= INPUT MATERIAL =

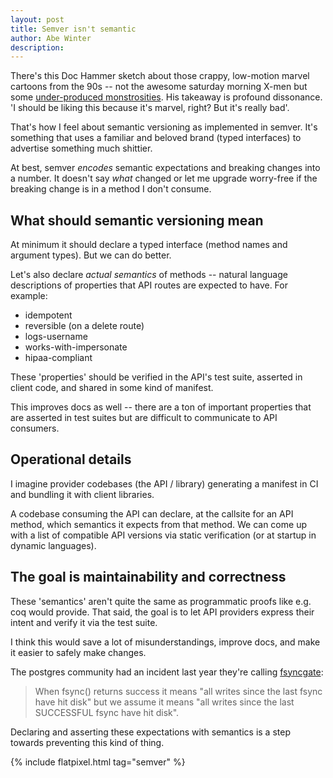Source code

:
 ```yaml
---
layout: post
title: Semver isn't semantic
author: Abe Winter
description: 
---
```


<style>
blockquote {font-style: normal; letter-spacing: normal;}
</style>

There's this Doc Hammer sketch about those crappy, low-motion marvel cartoons from the 90s -- not the awesome saturday morning X-men but some [under-produced monstrosities](https://io9.gizmodo.com/there-was-a-time-when-iron-man-sucked-so-bad-he-couldn-457966983). His takeaway is profound dissonance. 'I should be liking this because it's marvel, right? But it's really bad'.

That's how I feel about semantic versioning as implemented in semver. It's something that uses a familiar and beloved brand (typed interfaces) to advertise something much shittier.

At best, semver *encodes* semantic expectations and breaking changes into a number. It doesn't say *what* changed or let me upgrade worry-free if the breaking change is in a method I don't consume.

## What should semantic versioning mean

At minimum it should declare a typed interface (method names and argument types). But we can do better.

Let's also declare *actual semantics* of methods -- natural language descriptions of properties that API routes are expected to have. For example:

* idempotent
* reversible (on a delete route)
* logs-username
* works-with-impersonate
* hipaa-compliant

These 'properties' should be verified in the API's test suite, asserted in client code, and shared in some kind of manifest.

This improves docs as well -- there are a ton of important properties that are asserted in test suites but are difficult to communicate to API consumers.

## Operational details

I imagine provider codebases (the API / library) generating a manifest in CI and bundling it with client libraries.

A codebase consuming the API can declare, at the callsite for an API method, which semantics it expects from that method. We can come up with a list of compatible API versions via static verification (or at startup in dynamic languages).

## The goal is maintainability and correctness

These 'semantics' aren't quite the same as programmatic proofs like e.g. coq would provide. That said, the goal is to let API providers express their intent and verify it via the test suite.

I think this would save a lot of misunderstandings, improve docs, and make it easier to safely make changes.

The postgres community had an incident last year they're calling [fsyncgate](https://www.postgresql.org/message-id/flat/CAMsr%2BYHh%2B5Oq4xziwwoEfhoTZgr07vdGG%2Bhu%3D1adXx59aTeaoQ%40mail.gmail.com):

> When fsync() returns success it means "all writes since the
last fsync have hit disk" but we assume it means "all writes since the last
SUCCESSFUL fsync have hit disk".

Declaring and asserting these expectations with semantics is a step towards preventing this kind of thing.

{% include flatpixel.html tag="semver" %}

= INSTRUCTIONS TO FOLLOW =
Which lines contain "manifest"? Copy each of them from the listing.

= RESULT BELOW =
These 'properties' should be verified in the API's test suite, asserted in client code, and shared in some kind of manifest.
I imagine provider codebases (the API / library) generating a manifest in CI and bundling it with client libraries.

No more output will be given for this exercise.